No further discount in my view is justified.
Comparable Cases
[28] In terms of a comparable case to the present, here both counsel
referred me to the decision Harawira v R.10 In that case the
appellant pleaded guilty to charges of injuring with intent to injure and theft,
arising out of one incident, and
was sentenced to three years and two months
imprisonment.
[29] In Harawira the appellant and two co-offenders were drinking alcohol at a beach when a 12 year old boy allegedly mouthed abusive words at the three men. As a result they chased him to his home where they found him in his bedroom. He was attacked by all three men in a similar fashion to the present case, and he suffered similar injuries. In addition, the attackers took a Sony Playstation valued at about
$1200.
9 Clunie v R [2013] NZCA 110.
10 Harawira v R [2014] NZCA 8.
[30] A starting point of three and a half years imprisonment was adopted
with the Judge identifying four aggravating features,
namely attacking the head,
multiple offenders, an element of home invasion, and a vulnerable youth victim,
particularly because of
his age.
[31] In the Court of Appeal, it was determined that whilst two
of those aggravating features might have been seen
at the lower end of the
scale (the attack to the head and multiple offenders) the combination of all
four factors meant that the
starting point identified was justified.
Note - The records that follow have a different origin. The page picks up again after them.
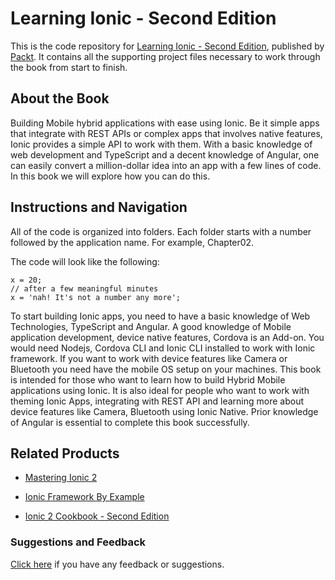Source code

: # Learning Ionic - Second Edition
This is the code repository for [Learning Ionic - Second Edition](https://www.packtpub.com/web-development/learning-ionic-second-edition?utm_source=github&utm_medium=repository&utm_campaign=9781786466051), published by [Packt](https://www.packtpub.com/?utm_source=github). It contains all the supporting project files necessary to work through the book from start to finish.
## About the Book
Building Mobile hybrid applications with ease using Ionic. Be it simple apps that integrate with REST APIs or complex apps that involves native features, Ionic provides a simple API to work with them.
With a basic knowledge of web development and TypeScript and a decent knowledge of Angular, one can easily convert a million-dollar idea into an app with a few lines of code.
In this book we will explore how you can do this.
## Instructions and Navigation
All of the code is organized into folders. Each folder starts with a number followed by the application name. For example, Chapter02.



The code will look like the following:
```
x = 20; 
// after a few meaningful minutes  
x = 'nah! It's not a number any more';
```

To start building Ionic apps, you need to have a basic knowledge of Web Technologies, TypeScript and Angular. A good knowledge of Mobile application development, device native features, Cordova is an Add-on.
You would need Nodejs, Cordova CLI and Ionic CLI installed to work with Ionic framework. If you want to work with device features like Camera or Bluetooth you need have the mobile OS setup on your machines.
This book is intended for those who want to learn how to build Hybrid Mobile applications using Ionic. It is also ideal for people who want to work with theming Ionic Apps, integrating with REST API and learning more about device features like Camera, Bluetooth using Ionic Native.
Prior knowledge of Angular is essential to complete this book successfully.

## Related Products
* [Mastering Ionic 2](https://www.packtpub.com/application-development/mastering-ionic-2?utm_source=github&utm_medium=repository&utm_campaign=9781785286056)

* [Ionic Framework By Example](https://www.packtpub.com/application-development/ionic-framework-example?utm_source=github&utm_medium=repository&utm_campaign=9781785282720)

* [Ionic 2 Cookbook - Second Edition](https://www.packtpub.com/web-development/ionic-2-cookbook-second-edition?utm_source=github&utm_medium=repository&utm_campaign=9781786465962)

### Suggestions and Feedback
[Click here](https://docs.google.com/forms/d/e/1FAIpQLSe5qwunkGf6PUvzPirPDtuy1Du5Rlzew23UBp2S-P3wB-GcwQ/viewform) if you have any feedback or suggestions.
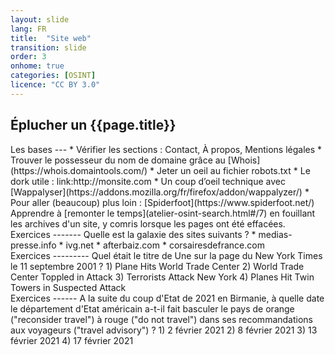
 ```yaml
---
layout: slide
lang: FR
title:  "Site web"
transition: slide
order: 3
onhome: true
categories: [OSINT]
licence: "CC BY 3.0"
---
```


<section>
  <h1>Éplucher un {{page.title}}</h1>
</section>

<section data-markdown>
Les bases
---
* Vérifier les sections : Contact, À propos, Mentions légales
* Trouver le possesseur du nom de domaine grâce au [Whois](https://whois.domaintools.com/)
* Jeter un oeil au fichier robots.txt
* Le dork utile : link:http://monsite.com
* Un coup d’oeil technique avec [Wappalyser](https://addons.mozilla.org/fr/firefox/addon/wappalyzer/)
* Pour aller (beaucoup) plus loin : [Spiderfoot](https://www.spiderfoot.net/)
</section>

<section data-markdown>
Apprendre à [remonter le temps](atelier-osint-search.html#/7) en fouillant les archives d'un site, y comris lorsque les pages ont été effacées.
</section>

<section data-markdown>
Exercices
-------
Quelle est la galaxie des sites suivants ?
* medias-presse.info
* ivg.net
* afterbaiz.com
* corsairesdefrance.com
</section>

<section data-markdown>
Exercices
---------
Quel était le titre de Une sur la page du New York Times le 11
septembre 2001 ?
1) Plane Hits World Trade Center
2) World Trade Center Toppled in Attack
3) Terrorists Attack New York
4) Planes Hit Twin Towers in Suspected Attack
</section>

<section data-markdown>
Exercices
------
A la suite du coup d'Etat de 2021 en Birmanie, à quelle date
le département d'Etat américain a-t-il fait basculer le pays de
orange ("reconsider travel") à rouge ("do not travel") dans
ses recommandations aux voyageurs ("travel advisory") ?
1) 2 février 2021
2) 8 février 2021
3) 13 février 2021
4) 17 février 2021
</section>


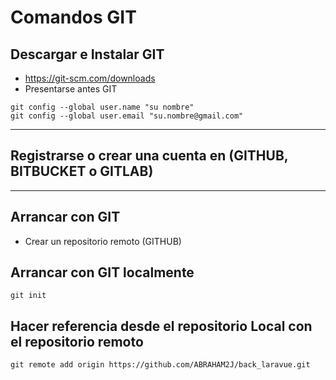 # Comandos GIT
## Descargar e Instalar GIT
 - https://git-scm.com/downloads
 - Presentarse antes GIT
```
git config --global user.name "su nombre"
git config --global user.email "su.nombre@gmail.com"
```
---
## Registrarse o crear una cuenta en (GITHUB, BITBUCKET o GITLAB)
---

## Arrancar con GIT
- Crear un repositorio remoto (GITHUB)
## Arrancar con GIT localmente
```
git init
```

## Hacer referencia desde el repositorio Local con el repositorio remoto

```
git remote add origin https://github.com/ABRAHAM2J/back_laravue.git
```


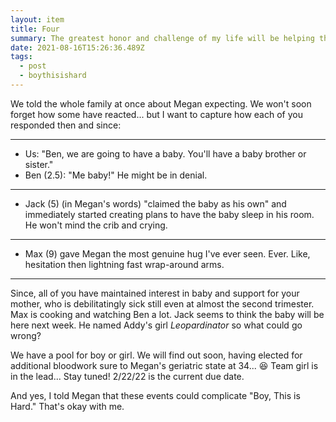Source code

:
 ```yaml
---
layout: item
title: Four
summary: The greatest honor and challenge of my life will be helping these kids grow up.
date: 2021-08-16T15:26:36.489Z
tags:
  - post
  - boythisishard
---
```

We told the whole family at once about Megan expecting. We won't soon forget how some have reacted... but I want to capture how each of you responded then and since:

---

- Us: "Ben, we are going to have a baby. You'll have a baby brother or sister."
- Ben (2.5): "Me baby!" He might be in denial.

---

- Jack (5) (in Megan's words) "claimed the baby as his own" and immediately started creating plans to have the baby sleep in his room. He won't mind the crib and crying.

---

- Max (9) gave Megan the most genuine hug I've ever seen. Ever. Like, hesitation then lightning fast wrap-around arms.

---

Since, all of you have maintained interest in baby and support for your mother, who is debilitatingly sick still even at almost the second trimester. Max is cooking and watching Ben a lot. Jack seems to think the baby will be here next week. He named Addy's girl _Leopardinator_ so what could go wrong?

We have a pool for boy or girl. We will find out soon, having elected for additional bloodwork sure to Megan's geriatric state at 34... 😆 Team girl is in the lead... Stay tuned! 2/22/22 is the current due date.

And yes, I told Megan that these events could complicate "Boy, This is Hard." That's okay with me.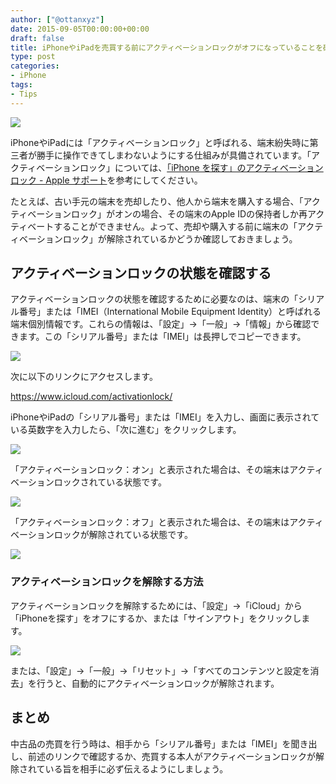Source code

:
 ```yaml
---
author: ["@ottanxyz"]
date: 2015-09-05T00:00:00+00:00
draft: false
title: iPhoneやiPadを売買する前にアクティベーションロックがオフになっていることを確認する方法
type: post
categories:
- iPhone
tags:
- Tips
---
```


![](150905-55ea7da1a0d11.jpg)






iPhoneやiPadには「アクティベーションロック」と呼ばれる、端末紛失時に第三者が勝手に操作できてしまわないようにする仕組みが具備されています。「アクティベーションロック」については、[「iPhone を探す」のアクティベーションロック - Apple サポート](https://support.apple.com/ja-jp/HT201365)を参考にしてください。





たとえば、古い手元の端末を売却したり、他人から端末を購入する場合、「アクティベーションロック」がオンの場合、その端末のApple IDの保持者しか再アクティベートすることができません。よって、売却や購入する前に端末の「アクティベーションロック」が解除されているかどうか確認しておきましょう。





## アクティベーションロックの状態を確認する





アクティベーションロックの状態を確認するために必要なのは、端末の「シリアル番号」または「IMEI（International Mobile Equipment Identity）と呼ばれる端末個別情報です。これらの情報は、「設定」→「一般」→「情報」から確認できます。この「シリアル番号」または「IMEI」は長押しでコピーできます。





![](150905-55ea7da33cb8d.png)






次に以下のリンクにアクセスします。



https://www.icloud.com/activationlock/



iPhoneやiPadの「シリアル番号」または「IMEI」を入力し、画面に表示されている英数字を入力したら、「次に進む」をクリックします。





![](150905-55ea7da5f02d2.png)






「アクティベーションロック：オン」と表示された場合は、その端末はアクティベーションロックされている状態です。





![](150905-55ea7da82f116.png)






「アクティベーションロック：オフ」と表示された場合は、その端末はアクティベーションロックが解除されている状態です。





![](150905-55ea7daa16e77.png)






### アクティベーションロックを解除する方法





アクティベーションロックを解除するためには、「設定」→「iCloud」から「iPhoneを探す」をオフにするか、または「サインアウト」をクリックします。





![](150905-55ea7dab7bfb4.png)






または、「設定」→「一般」→「リセット」→「すべてのコンテンツと設定を消去」を行うと、自動的にアクティベーションロックが解除されます。





## まとめ





中古品の売買を行う時は、相手から「シリアル番号」または「IMEI」を聞き出し、前述のリンクで確認するか、売買する本人がアクティベーションロックが解除されている旨を相手に必ず伝えるようにしましょう。
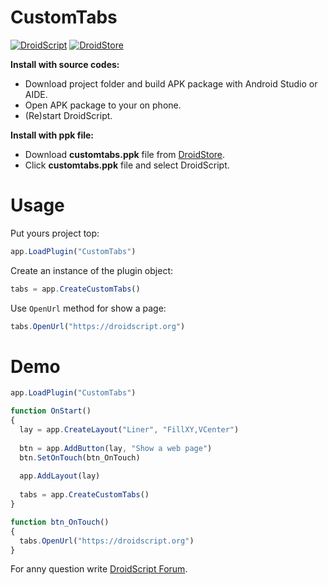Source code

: # CustomTabs

[![DroidScript](https://img.shields.io/badge/%E2%9D%A4-DroidScript-brightgreen?style=for-the-badge&labelColor=32c974&color=41db84&logoColor=violet)](http://droidscript.org)
[![DroidStore](https://img.shields.io/badge/DroidStore-Download%20Plugin-brightgreen?style=for-the-badge&labelColor=2196F3&color=217cf4)](https://ds.justplayer.de/uploads/72)

**Install with source codes:**
* Download project folder and build APK package with Android Studio or AIDE.
* Open APK package to your on phone.
* (Re)start DroidScript.

**Install with ppk file:**
* Download **customtabs.ppk** file from [DroidStore](https://ds.justplayer.de/uploads/72).
* Click **customtabs.ppk** file and select DroidScript.

# Usage
Put yours project top:
```js
app.LoadPlugin("CustomTabs")
```

Create an instance of the plugin object:
```js
tabs = app.CreateCustomTabs()
```

Use ``OpenUrl`` method for show a page:
```js
tabs.OpenUrl("https://droidscript.org")
```

# Demo
```js
app.LoadPlugin("CustomTabs")

function OnStart()
{
  lay = app.CreateLayout("Liner", "FillXY,VCenter")
  
  btn = app.AddButton(lay, "Show a web page")
  btn.SetOnTouch(btn_OnTouch)
  
  app.AddLayout(lay)
  
  tabs = app.CreateCustomTabs()
}

function btn_OnTouch()
{
  tabs.OpenUrl("https://droidscript.org")
}
```

For anny question write [DroidScript Forum](https://groups.google.com/g/androidscript).
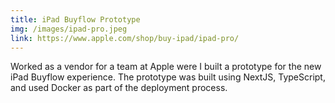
 ```yaml
---
title: iPad Buyflow Prototype
img: /images/ipad-pro.jpeg
link: https://www.apple.com/shop/buy-ipad/ipad-pro/
---
```


Worked as a vendor for a team at Apple were I built a prototype for the new iPad Buyflow experience. The prototype was built using NextJS, TypeScript, and used Docker as part of the deployment process.
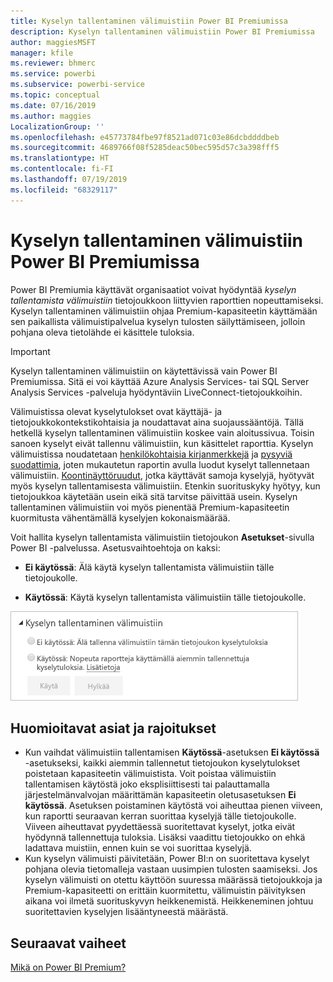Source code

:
 ```yaml
---
title: Kyselyn tallentaminen välimuistiin Power BI Premiumissa
description: Kyselyn tallentaminen välimuistiin Power BI Premiumissa
author: maggiesMSFT
manager: kfile
ms.reviewer: bhmerc
ms.service: powerbi
ms.subservice: powerbi-service
ms.topic: conceptual
ms.date: 07/16/2019
ms.author: maggies
LocalizationGroup: ''
ms.openlocfilehash: e45773784fbe97f8521ad071c03e86dcbddddbeb
ms.sourcegitcommit: 4689766f08f5285deac50bec595d57c3a398fff5
ms.translationtype: HT
ms.contentlocale: fi-FI
ms.lasthandoff: 07/19/2019
ms.locfileid: "68329117"
---
```

# <a name="query-caching-in-power-bi-premium"></a>Kyselyn tallentaminen välimuistiin Power BI Premiumissa

Power BI Premiumia käyttävät organisaatiot voivat hyödyntää *kyselyn tallentamista välimuistiin* tietojoukkoon liittyvien raporttien nopeuttamiseksi. Kyselyn tallentaminen välimuistiin ohjaa Premium-kapasiteetin käyttämään sen paikallista välimuistipalvelua kyselyn tulosten säilyttämiseen, jolloin pohjana oleva tietolähde ei käsittele tuloksia.

> [!IMPORTANT]
> Kyselyn tallentaminen välimuistiin on käytettävissä vain Power BI Premiumissa. Sitä ei voi käyttää Azure Analysis Services- tai SQL Server Analysis Services -palveluja hyödyntäviin LiveConnect-tietojoukkoihin.

Välimuistissa olevat kyselytulokset ovat käyttäjä- ja tietojoukkokontekstikohtaisia ja noudattavat aina suojaussääntöjä. Tällä hetkellä kyselyn tallentaminen välimuistiin koskee vain aloitussivua. Toisin sanoen kyselyt eivät tallennu välimuistiin, kun käsittelet raporttia. Kyselyn välimuistissa noudatetaan [henkilökohtaisia kirjanmerkkejä](consumer/end-user-bookmarks.md#personal-bookmarks) ja [pysyviä suodattimia](https://powerbi.microsoft.com/blog/announcing-persistent-filters-in-the-service/), joten mukautetun raportin avulla luodut kyselyt tallennetaan välimuistiin. [Koontinäyttöruudut](service-dashboard-tiles.md), jotka käyttävät samoja kyselyjä, hyötyvät myös kyselyn tallentamisesta välimuistiin. Etenkin suorituskyky hyötyy, kun tietojoukkoa käytetään usein eikä sitä tarvitse päivittää usein. Kyselyn tallentaminen välimuistiin voi myös pienentää Premium-kapasiteetin kuormitusta vähentämällä kyselyjen kokonaismäärää.

Voit hallita kyselyn tallentamista välimuistiin tietojoukon **Asetukset**-sivulla Power BI -palvelussa. Asetusvaihtoehtoja on kaksi:

- **Ei käytössä**: Älä käytä kyselyn tallentamista välimuistiin tälle tietojoukolle.

- **Käytössä**: Käytä kyselyn tallentamista välimuistiin tälle tietojoukolle.

![Kyselyn tallentaminen välimuistiin -valintaikkuna](media/power-bi-query-caching/power-bi-query-caching.png)

## <a name="considerations-and-limitations"></a>Huomioitavat asiat ja rajoitukset

- Kun vaihdat välimuistiin tallentamisen **Käytössä**-asetuksen **Ei käytössä** -asetukseksi, kaikki aiemmin tallennetut tietojoukon kyselytulokset poistetaan kapasiteetin välimuistista. Voit poistaa välimuistiin tallentamisen käytöstä joko eksplisiittisesti tai palauttamalla järjestelmänvalvojan määrittämän kapasiteetin oletusasetuksen **Ei käytössä**. Asetuksen poistaminen käytöstä voi aiheuttaa pienen viiveen, kun raportti seuraavan kerran suorittaa kyselyjä tälle tietojoukolle. Viiveen aiheuttavat pyydettäessä suoritettavat kyselyt, jotka eivät hyödynnä tallennettuja tuloksia. Lisäksi vaadittu tietojoukko on ehkä ladattava muistiin, ennen kuin se voi suorittaa kyselyjä.
- Kun kyselyn välimuisti päivitetään, Power BI:n on suoritettava kyselyt pohjana olevia tietomalleja vastaan uusimpien tulosten saamiseksi. Jos kyselyn välimuisti on otettu käyttöön suuressa määrässä tietojoukkoja ja Premium-kapasiteetti on erittäin kuormitettu, välimuistin päivityksen aikana voi ilmetä suorituskyvyn heikkenemistä. Heikkeneminen johtuu suoritettavien kyselyjen lisääntyneestä määrästä.

## <a name="next-steps"></a>Seuraavat vaiheet

[Mikä on Power BI Premium?](service-premium-what-is.md)

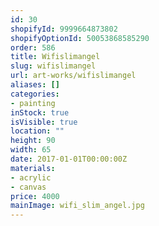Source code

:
 ```yaml
---
id: 30
shopifyId: 9999664873802
shopifyOptionId: 50053868585290
order: 586
title: Wifislimangel
slug: wifislimangel
url: art-works/wifislimangel
aliases: []
categories:
- painting
inStock: true
isVisible: true
location: ""
height: 90
width: 65
date: 2017-01-01T00:00:00Z
materials:
- acrylic
- canvas
price: 4000
mainImage: wifi_slim_angel.jpg
---
```

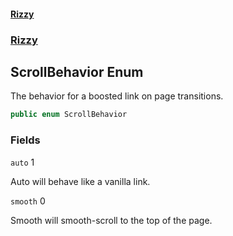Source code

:#### [Rizzy](index.md 'index')
### [Rizzy](Rizzy.md 'Rizzy')

## ScrollBehavior Enum

The behavior for a boosted link on page transitions.

```csharp
public enum ScrollBehavior
```
### Fields

<a name='Rizzy.ScrollBehavior.auto'></a>

`auto` 1

Auto will behave like a vanilla link.

<a name='Rizzy.ScrollBehavior.smooth'></a>

`smooth` 0

Smooth will smooth-scroll to the top of the page.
The Court
also commented that the theft of the Playstation alone might have justified an
increase to the starting point of six months, or in other words, an overall
starting point of four years for the incident as a whole.
Ultimately the appeal
was dismissed by the Court of Appeal.
[32] While the present case and Harawira are distinguishable, it
is clear to me that the Harawira decision does indicate that the sentence
imposed by Judge Phillips in the present case was well within range. Although
in Harawira, the victim was a child being a 12 year old boy, in that case
it was a spontaneous over-reaction to a perceived slight, whereas the
offending
in the present case in my view was clearly premeditated.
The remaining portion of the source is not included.